━━ SUPPLIED MATERIAL

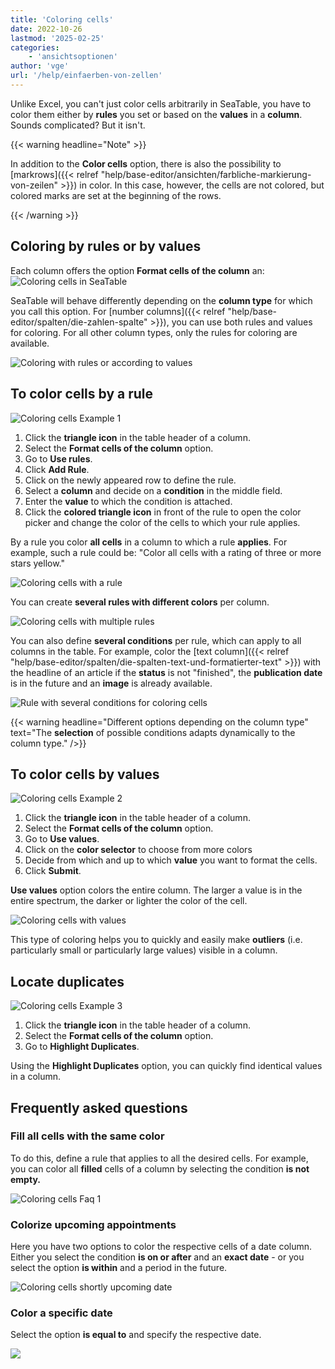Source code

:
 ```yaml
---
title: 'Coloring cells'
date: 2022-10-26
lastmod: '2025-02-25'
categories:
    - 'ansichtsoptionen'
author: 'vge'
url: '/help/einfaerben-von-zellen'
---
```


Unlike Excel, you can't just color cells arbitrarily in SeaTable, you have to color them either by **rules** you set or based on the **values** in a **column**. Sounds complicated? But it isn't.

{{< warning  headline="Note" >}}

In addition to the **Color cells** option, there is also the possibility to [markrows]({{< relref "help/base-editor/ansichten/farbliche-markierung-von-zeilen" >}}) in color. In this case, however, the cells are not colored, but colored marks are set at the beginning of the rows.

{{< /warning >}}

## Coloring by rules or by values

Each column offers the option **Format cells of the column** an:  
![Coloring cells in SeaTable](images/color-cells.png)

SeaTable will behave differently depending on the **column type** for which you call this option. For [number columns]({{< relref "help/base-editor/spalten/die-zahlen-spalte" >}}), you can use both rules and values for coloring. For all other column types, only the rules for coloring are available.

![Coloring with rules or according to values](images/color-cells-rules-values.png)

## To color cells by a rule

![Coloring cells Example 1](images/einfaerben-von-zellen-beispiel-1-1.gif)

1. Click the **triangle icon** in the table header of a column.
2. Select the **Format cells of the column** option.
3. Go to **Use rules**.
4. Click **Add Rule**.
5. Click on the newly appeared row to define the rule.
6. Select a **column** and decide on a **condition** in the middle field.
7. Enter the **value** to which the condition is attached.
8. Click the **colored triangle icon** in front of the rule to open the color picker and change the color of the cells to which your rule applies.

By a rule you color **all cells** in a column to which a rule **applies**. For example, such a rule could be: "Color all cells with a rating of three or more stars yellow."

![Coloring cells with a rule](images/Einfaerben-von-Zellen-mit-einer-Regel.png)

You can create **several rules with different colors** per column.

![Coloring cells with multiple rules](images/Einfaerben-von-Zellen-mit-mehreren-Regeln.png)

You can also define **several conditions** per rule, which can apply to all columns in the table. For example, color the [text column]({{< relref "help/base-editor/spalten/die-spalten-text-und-formatierter-text" >}}) with the headline of an article if the **status** is not "finished", the **publication date** is in the future and an **image** is already available.

![Rule with several conditions for coloring cells](images/Regel-mit-mehreren-Bedingungen-fuer-die-farbliche-Zeilenmarkierung.png)

{{< warning  headline="Different options depending on the column type"  text="The **selection** of possible conditions adapts dynamically to the column type." />}}

## To color cells by values

![Coloring cells Example 2](images/einfaerben-von-zellen-beispiel-2-1.gif)

1. Click the **triangle icon** in the table header of a column.
2. Select the **Format cells of the column** option.
3. Go to **Use values**.
4. Click on the **color selector** to choose from more colors
5. Decide from which and up to which **value** you want to format the cells.
6. Click **Submit**.

**Use values** option colors the entire column. The larger a value is in the entire spectrum, the darker or lighter the color of the cell.

![Coloring cells with values](images/einfaerben-von-zellen-2.png)

This type of coloring helps you to quickly and easily make **outliers** (i.e. particularly small or particularly large values) visible in a column.

## Locate duplicates

![Coloring cells Example 3](images/einfaerben-von-zellen-beispiel-3.gif)

1. Click the **triangle icon** in the table header of a column.
2. Select the **Format cells of the column** option.
3. Go to **Highlight Duplicates**.

Using the **Highlight Duplicates** option, you can quickly find identical values in a column.

## Frequently asked questions

### Fill all cells with the same color

To do this, define a rule that applies to all the desired cells. For example, you can color all **filled** cells of a column by selecting the condition **is not empty.**

![Coloring cells Faq 1](images/einfaerben-von-zellen-6.png)

### Colorize upcoming appointments

Here you have two options to color the respective cells of a date column. Either you select the condition **is on or after** and an **exact date** - or you select the option **is within** and a period in the future.

![Coloring cells shortly upcoming date](images/einfaerben-von-zellen-7.png)

### Color a specific date

Select the option **is equal to** and specify the respective date.

![](images/einfaerben-von-zellen-8.png)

━━━━

● YOUR ASSIGNMENT
Exact duplication is required for the lines above, from the line that contains "according to values](images/color-cells-rules-values.png)" to the line that contains "8. Click the", inclusive; omit all others.

● EXERCISE SOLUTION
![Coloring with rules or according to values](images/color-cells-rules-values.png)

## To color cells by a rule

![Coloring cells Example 1](images/einfaerben-von-zellen-beispiel-1-1.gif)

1. Click the **triangle icon** in the table header of a column.
2. Select the **Format cells of the column** option.
3. Go to **Use rules**.
4. Click **Add Rule**.
5. Click on the newly appeared row to define the rule.
6. Select a **column** and decide on a **condition** in the middle field.
7. Enter the **value** to which the condition is attached.
8. Click the **colored triangle icon** in front of the rule to open the color picker and change the color of the cells to which your rule applies.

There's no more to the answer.